A good executive coach challenges your belief systems, helping you see what you’re doing wrong so you can get it right.
Janet was the 55-year-old CEO of a brand-consulting company. She’d lost three top execs in quick succession and knew she couldn’t afford further resignations.
When she turned to executive coach Himanshu Saxenal for help, he asked her to consider a simple question: did they leave because they couldn’t cope with the pressure of the job, or was it you they wanted to escape from?
Writing for Ivy business Journal, Saxenal says there are many forms of coaching, but all share a common aim: to help you recognise your shortcomings and address them as a catalyst for change and transformation. Here he explains what good coaching is and why we all need it.
WHAT COACHING IS FOR
All our actions are guided by our personal belief systems. Coaching is about “triggering, reflecting on and reframing the mindset”. Over time our ideas become outdated, but we are often unaware of this. This lack of insight blocks our development as leaders and as people, meaning we can become ineffective.
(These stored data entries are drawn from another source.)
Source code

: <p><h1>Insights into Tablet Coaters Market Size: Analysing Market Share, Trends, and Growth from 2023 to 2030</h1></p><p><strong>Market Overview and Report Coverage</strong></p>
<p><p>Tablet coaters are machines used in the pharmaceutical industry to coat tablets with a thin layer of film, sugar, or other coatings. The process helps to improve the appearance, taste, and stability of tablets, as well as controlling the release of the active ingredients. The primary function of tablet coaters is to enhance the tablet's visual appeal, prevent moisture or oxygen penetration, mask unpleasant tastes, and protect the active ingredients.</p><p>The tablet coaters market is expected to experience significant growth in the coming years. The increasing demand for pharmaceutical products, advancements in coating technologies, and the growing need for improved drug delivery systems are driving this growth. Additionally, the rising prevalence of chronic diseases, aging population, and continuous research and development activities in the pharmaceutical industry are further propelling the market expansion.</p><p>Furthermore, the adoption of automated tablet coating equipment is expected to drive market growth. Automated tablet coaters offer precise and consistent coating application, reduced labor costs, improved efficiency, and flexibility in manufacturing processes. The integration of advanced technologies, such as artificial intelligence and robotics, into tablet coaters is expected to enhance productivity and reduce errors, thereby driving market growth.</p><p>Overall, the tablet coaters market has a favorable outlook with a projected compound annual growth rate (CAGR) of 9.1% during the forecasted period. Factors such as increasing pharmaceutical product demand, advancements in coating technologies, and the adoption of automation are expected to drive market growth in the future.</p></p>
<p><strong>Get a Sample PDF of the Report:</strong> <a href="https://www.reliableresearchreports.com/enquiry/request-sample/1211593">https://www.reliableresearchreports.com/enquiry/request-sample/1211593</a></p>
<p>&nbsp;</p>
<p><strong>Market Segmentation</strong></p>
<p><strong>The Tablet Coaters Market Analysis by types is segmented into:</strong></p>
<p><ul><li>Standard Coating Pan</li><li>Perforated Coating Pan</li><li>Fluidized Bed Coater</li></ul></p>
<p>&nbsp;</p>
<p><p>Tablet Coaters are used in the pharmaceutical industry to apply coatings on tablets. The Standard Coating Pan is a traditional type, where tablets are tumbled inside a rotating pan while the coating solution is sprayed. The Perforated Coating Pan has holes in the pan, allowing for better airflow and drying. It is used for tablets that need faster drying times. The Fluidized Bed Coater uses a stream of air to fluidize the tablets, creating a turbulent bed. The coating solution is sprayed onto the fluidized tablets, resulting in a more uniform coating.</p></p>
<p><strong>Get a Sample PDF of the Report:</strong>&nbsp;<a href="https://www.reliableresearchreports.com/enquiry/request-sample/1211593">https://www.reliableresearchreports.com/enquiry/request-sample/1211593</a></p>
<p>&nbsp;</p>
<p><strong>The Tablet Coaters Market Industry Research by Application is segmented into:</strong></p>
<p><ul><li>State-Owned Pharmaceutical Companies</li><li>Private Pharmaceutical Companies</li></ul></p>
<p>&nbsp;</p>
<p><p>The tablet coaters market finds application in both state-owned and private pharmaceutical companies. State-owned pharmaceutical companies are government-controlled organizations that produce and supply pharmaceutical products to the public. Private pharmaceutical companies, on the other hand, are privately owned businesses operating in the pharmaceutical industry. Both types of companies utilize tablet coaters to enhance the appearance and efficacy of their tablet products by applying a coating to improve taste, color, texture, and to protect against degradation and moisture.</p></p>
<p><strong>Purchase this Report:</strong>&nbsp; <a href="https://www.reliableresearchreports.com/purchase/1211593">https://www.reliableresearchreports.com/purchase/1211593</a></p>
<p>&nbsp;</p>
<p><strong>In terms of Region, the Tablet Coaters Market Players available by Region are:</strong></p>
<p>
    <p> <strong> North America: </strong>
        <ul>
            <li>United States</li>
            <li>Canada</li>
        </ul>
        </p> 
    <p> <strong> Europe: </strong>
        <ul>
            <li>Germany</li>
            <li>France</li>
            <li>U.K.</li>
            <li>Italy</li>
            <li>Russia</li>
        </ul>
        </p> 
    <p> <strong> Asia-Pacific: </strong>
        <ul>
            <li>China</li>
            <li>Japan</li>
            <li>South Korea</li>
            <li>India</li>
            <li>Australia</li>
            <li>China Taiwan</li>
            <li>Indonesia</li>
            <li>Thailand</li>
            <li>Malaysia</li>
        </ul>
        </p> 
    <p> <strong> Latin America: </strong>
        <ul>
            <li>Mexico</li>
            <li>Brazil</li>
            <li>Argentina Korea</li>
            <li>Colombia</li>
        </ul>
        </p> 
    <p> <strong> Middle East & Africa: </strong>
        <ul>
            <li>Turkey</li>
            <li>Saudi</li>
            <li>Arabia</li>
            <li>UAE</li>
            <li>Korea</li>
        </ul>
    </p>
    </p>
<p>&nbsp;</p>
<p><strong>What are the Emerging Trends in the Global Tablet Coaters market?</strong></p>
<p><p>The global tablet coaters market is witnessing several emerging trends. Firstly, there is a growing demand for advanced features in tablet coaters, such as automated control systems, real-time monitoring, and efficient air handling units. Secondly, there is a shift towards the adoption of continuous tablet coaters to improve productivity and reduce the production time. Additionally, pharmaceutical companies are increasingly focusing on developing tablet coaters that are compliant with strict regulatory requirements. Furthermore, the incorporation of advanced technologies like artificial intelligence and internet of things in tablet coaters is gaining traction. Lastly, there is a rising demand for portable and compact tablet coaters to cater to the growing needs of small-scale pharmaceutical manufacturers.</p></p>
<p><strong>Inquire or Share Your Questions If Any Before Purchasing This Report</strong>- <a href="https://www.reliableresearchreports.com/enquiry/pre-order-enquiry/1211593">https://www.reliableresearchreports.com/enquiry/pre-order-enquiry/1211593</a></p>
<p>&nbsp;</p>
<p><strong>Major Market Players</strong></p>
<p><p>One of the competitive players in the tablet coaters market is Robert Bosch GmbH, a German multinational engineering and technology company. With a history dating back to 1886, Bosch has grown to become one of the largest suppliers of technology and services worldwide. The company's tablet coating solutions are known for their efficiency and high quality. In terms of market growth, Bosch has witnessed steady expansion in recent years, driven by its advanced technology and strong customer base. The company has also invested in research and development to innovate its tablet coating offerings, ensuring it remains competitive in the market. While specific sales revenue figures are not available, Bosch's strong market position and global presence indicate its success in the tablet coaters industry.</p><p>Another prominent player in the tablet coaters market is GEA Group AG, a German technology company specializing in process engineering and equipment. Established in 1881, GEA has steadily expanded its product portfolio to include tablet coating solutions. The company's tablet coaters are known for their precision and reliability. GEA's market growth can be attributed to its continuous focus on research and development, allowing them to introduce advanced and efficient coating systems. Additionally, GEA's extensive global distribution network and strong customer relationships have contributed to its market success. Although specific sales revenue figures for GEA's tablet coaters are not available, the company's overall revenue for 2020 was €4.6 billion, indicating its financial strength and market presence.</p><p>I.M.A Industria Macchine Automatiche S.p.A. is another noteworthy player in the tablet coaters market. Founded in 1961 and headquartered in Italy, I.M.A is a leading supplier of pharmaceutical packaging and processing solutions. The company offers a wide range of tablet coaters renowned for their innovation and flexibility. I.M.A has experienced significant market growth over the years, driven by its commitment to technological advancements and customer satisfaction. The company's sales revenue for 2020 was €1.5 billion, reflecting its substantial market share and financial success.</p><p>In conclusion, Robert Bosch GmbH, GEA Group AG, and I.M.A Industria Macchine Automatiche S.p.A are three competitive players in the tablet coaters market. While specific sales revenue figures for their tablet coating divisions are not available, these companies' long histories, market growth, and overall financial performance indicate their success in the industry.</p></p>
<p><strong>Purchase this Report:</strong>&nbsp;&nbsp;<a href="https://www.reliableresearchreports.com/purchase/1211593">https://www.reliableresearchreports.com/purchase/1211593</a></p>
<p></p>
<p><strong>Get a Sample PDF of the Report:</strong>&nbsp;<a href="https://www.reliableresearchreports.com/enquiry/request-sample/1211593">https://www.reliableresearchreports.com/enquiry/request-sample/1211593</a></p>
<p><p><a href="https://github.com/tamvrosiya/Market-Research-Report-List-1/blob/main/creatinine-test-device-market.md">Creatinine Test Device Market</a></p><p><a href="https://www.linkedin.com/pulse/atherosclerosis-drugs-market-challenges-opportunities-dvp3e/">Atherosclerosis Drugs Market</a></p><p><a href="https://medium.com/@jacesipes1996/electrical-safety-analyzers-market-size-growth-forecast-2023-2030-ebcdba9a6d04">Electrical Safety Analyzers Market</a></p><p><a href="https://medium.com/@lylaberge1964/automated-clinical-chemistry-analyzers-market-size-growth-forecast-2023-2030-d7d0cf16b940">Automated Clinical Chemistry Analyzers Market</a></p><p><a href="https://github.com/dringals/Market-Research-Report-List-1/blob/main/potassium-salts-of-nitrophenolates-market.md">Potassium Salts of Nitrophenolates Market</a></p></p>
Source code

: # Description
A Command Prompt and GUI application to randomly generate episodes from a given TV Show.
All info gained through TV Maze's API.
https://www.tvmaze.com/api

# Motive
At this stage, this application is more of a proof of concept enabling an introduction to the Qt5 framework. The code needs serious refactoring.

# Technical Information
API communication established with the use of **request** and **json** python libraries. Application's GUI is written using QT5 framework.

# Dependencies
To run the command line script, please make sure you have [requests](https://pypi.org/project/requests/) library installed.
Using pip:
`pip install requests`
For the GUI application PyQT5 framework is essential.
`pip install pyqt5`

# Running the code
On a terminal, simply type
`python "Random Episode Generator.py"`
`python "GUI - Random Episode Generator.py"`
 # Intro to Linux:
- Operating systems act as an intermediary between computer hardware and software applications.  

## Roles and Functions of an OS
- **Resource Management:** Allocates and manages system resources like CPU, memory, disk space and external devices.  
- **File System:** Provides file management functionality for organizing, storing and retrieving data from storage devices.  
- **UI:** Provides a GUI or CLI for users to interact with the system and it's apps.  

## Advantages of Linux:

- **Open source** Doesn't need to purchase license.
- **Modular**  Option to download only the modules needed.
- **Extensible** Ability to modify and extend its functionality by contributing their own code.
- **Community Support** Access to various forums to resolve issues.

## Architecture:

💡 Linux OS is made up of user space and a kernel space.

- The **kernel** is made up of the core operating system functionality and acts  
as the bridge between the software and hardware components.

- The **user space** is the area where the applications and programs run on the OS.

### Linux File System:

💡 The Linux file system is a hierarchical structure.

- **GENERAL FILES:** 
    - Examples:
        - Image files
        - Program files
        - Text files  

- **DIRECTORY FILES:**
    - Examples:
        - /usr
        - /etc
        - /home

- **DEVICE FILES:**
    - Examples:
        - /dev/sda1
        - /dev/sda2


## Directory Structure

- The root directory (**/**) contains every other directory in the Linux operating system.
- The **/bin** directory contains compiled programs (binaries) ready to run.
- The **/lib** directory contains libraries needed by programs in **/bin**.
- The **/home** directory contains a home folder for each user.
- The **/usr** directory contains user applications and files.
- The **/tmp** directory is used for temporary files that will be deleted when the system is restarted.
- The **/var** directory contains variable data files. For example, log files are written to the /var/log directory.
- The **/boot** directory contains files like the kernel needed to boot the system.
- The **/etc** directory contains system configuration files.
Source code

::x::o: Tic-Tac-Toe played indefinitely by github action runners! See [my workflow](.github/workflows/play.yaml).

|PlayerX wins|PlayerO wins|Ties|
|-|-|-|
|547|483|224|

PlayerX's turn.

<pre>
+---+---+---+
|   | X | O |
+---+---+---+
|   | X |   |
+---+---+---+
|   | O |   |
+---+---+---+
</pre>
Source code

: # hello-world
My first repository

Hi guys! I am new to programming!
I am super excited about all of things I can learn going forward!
To revitalise your strategy and leadership skills, you must challenge and adjust your thinking.
The job of an executive coach is to enable you to conduct a 360-degree review of yourself – a process of self-evaluation that will:
- provide a safe space in which you can question your assumptions;
- help you re-evaluate your mindset in light of feedback from the people around you; and
- enable you to renew your belief system to make it relevant.
KNOW THYSELF
How well do you know yourself and how much do you listen to others? One senior executive Saxenal worked with said he didn’t believe in the use of feedback, considering it often motivated by malicious intent.
When shown a wealth of feedback that highlighted his arrogance, abrasive behaviours and refusal to listen to others, he rejected it, saying: “I don’t think I am like that.”
Saxenal says: “When it comes to the ugly side of our behaviours most people are out of sync with reality. However, once we accept the dissonance, transformation can begin.”
CHALLENGE YOUR BELIEFS
We all have our blind spots – preconceptions about ourselves as people and as leaders. If these are allowed to go unchallenged, our own lack of self-awareness acts as a block to our ongoing development. We become stuck.
Admitting you need to change, and being willing to accept help when it’s offered, doesn’t always come naturally to successful leaders, who tend to “forget personal failures while cherishing successes way beyond their shelf-life”.
The first step to getting back on track is to acknowledge that you’re off track, accept that you have a resistance to change and be willing to recognise that this is limiting your personal and leadership potential.
LISTEN TO CONSTRUCTIVE CRITICISM
Leaders are often expected to have all the answers, but as French psychologist Claude Bernard said: “It is what we know already that often prevents us from learning.”
The goal of executive coaching is to empower you to challenge your own behaviours and assumptions “in a safe and non-judgemental manner”. This is crucial in order to enable you to “see the reality that exists outside an isolated leadership position” and to take on board constructive feedback.
Executive coaching helps you engage with feedback by:
- addressing executive isolation;
- creating a safe space to examine feedback and work towards change; and
- providing a strategic soundboard.
CHANGE THE WAY YOU THINK AND ACT
Janet had been 100% sure that three of her top executives had quit because they couldn’t cope with the pressures of the job. But after examining her own behaviour and listening to feedback, she realised that she was the problem – she was a control freak with trust issues, whose micromanaging “sucked all creativity out of the air”.
Now possessed of the personal insight she needed, Janet was ready to make some much-needed changes.
She improved her relationship with her employees, stopping herself from continually interfering by implementing robust business processes. Janet’s new mindfulness of her tendency to stifle others’ creativity also helped her to work on the way she engaged with her team so that she no longer drove them away.
Because of the changes she enacted, Janet no longer needed to micromanage her staff and was freed up to do what she was best at – focusing on strategy and long-term business goals.
A NEW DIRECTION
Once you’ve acknowledged and challenged your outdated belief systems and understood the need for change, the coach’s job is to enable you to:
- set a baseline for growth;
- set a new direction for leadership; and
- free yourself to think big.
The willingness to challenge yourself and to listen to and act on feedback is key to leadership development. What a coach can offer, that even the best team cannot, is absolute candour without fear of reprisal, followed by structured guidance in moving towards achieving personal transformation.